Calling the pope an “attentive listener,” Marynovych said the pope, after each of the Ukrainians had spoken, outlined the steps he’s taken to intervene in the conflict since it began, including several phone calls with Zelenskyy, his visit to the Russian Embassy to the Holy See at the beginning of the war, his refusal to meet with Kirill despite ongoing plans for a second meeting, and his decision to send cardinals to Ukraine as a sign of his affection and closeness.
Pope Francis, Marynovych said, also apparently attempted to arrange a visit to Moscow to speak with Putin, “but was politely declined.”

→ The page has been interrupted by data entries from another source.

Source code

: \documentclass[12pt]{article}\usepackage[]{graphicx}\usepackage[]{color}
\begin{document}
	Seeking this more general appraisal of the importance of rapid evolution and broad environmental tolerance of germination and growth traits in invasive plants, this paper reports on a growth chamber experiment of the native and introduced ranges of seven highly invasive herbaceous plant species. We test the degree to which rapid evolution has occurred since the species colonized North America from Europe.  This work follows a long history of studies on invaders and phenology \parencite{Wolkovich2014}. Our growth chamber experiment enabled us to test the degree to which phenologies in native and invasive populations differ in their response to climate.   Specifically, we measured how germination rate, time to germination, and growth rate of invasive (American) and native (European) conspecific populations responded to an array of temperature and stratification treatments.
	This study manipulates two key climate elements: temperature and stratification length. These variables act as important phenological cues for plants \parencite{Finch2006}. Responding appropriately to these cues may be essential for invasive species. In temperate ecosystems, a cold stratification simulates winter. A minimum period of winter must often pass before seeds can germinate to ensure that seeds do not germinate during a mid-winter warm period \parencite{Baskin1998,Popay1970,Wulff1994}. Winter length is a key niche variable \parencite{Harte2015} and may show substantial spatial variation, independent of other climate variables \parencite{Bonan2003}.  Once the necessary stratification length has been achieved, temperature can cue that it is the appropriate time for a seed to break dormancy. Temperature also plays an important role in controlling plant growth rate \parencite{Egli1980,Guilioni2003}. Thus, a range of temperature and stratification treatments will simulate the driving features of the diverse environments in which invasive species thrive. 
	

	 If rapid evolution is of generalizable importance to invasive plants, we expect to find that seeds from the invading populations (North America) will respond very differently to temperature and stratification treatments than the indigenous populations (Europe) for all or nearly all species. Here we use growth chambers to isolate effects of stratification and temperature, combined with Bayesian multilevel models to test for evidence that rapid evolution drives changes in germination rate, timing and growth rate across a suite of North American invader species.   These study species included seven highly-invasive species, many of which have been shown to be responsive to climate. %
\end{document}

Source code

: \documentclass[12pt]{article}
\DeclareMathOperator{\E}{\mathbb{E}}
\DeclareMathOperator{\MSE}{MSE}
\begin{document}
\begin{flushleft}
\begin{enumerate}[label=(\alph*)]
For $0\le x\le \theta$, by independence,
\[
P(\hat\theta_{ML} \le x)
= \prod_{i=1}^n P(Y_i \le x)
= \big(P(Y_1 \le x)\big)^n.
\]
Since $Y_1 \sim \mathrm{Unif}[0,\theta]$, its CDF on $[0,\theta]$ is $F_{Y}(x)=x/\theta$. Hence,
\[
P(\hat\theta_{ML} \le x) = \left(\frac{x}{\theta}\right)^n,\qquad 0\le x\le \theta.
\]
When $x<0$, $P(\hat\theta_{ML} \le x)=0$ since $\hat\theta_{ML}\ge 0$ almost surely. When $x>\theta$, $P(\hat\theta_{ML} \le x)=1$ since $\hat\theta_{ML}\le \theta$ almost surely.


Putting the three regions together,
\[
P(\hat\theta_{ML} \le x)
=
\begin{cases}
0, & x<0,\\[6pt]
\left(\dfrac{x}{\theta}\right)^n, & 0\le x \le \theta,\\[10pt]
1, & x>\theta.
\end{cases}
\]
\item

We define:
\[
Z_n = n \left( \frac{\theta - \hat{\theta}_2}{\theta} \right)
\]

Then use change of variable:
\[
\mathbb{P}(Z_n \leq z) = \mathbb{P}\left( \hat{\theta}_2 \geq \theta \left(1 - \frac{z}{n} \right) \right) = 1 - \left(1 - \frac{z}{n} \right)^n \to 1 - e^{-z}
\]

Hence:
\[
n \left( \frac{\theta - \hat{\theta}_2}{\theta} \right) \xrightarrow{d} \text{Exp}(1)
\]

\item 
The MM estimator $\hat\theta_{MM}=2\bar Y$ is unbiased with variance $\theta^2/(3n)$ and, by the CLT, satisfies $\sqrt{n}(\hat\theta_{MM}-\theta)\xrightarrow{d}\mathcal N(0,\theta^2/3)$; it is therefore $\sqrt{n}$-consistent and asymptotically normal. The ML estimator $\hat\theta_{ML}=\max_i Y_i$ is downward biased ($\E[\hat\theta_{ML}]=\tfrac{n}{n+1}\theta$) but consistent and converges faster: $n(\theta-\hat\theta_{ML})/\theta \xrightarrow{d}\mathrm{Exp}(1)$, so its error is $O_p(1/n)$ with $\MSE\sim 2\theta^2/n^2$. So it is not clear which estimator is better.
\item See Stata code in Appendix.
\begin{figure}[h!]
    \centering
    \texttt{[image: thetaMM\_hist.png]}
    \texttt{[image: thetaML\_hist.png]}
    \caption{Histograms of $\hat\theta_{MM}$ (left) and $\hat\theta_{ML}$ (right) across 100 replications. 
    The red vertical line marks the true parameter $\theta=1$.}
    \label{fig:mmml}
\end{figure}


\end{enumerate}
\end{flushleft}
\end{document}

A papal visit to Ukraine was also discussed, with the pope repeating his desire to go. According to Marynovych, the pope’s knee problems are the “major obstacle” standing in the way, and the pope’s doctors “strongly advise him against any trips.”
Francis recently postponed his visit to the Democratic Republic of the Congo and South Sudan, which was set for July 2-7, due to his knee pain.
“However, if a trip to Ukraine becomes technically possible, Pope Francis wants to come to Kyiv and not to the border with Ukraine, as some would advise,” Marynovych said.
He said the small group left the meeting “feeling grateful to the pope for the opportunity to share our thoughts and were truly inspired.”
“This conversation was very significant for all of us. Of course, it does not mean that from now on, the pope will view the world through the Ukrainian prism,” he said.
“Indeed, in the future, it might be important for Ukrainians to hear the Vatican’s perspective on certain issues,” he said. “However, today there is one thing we can be certain about: Communication crises must be resolved via friendly communication. And that is what we tried to do while in the Vatican.”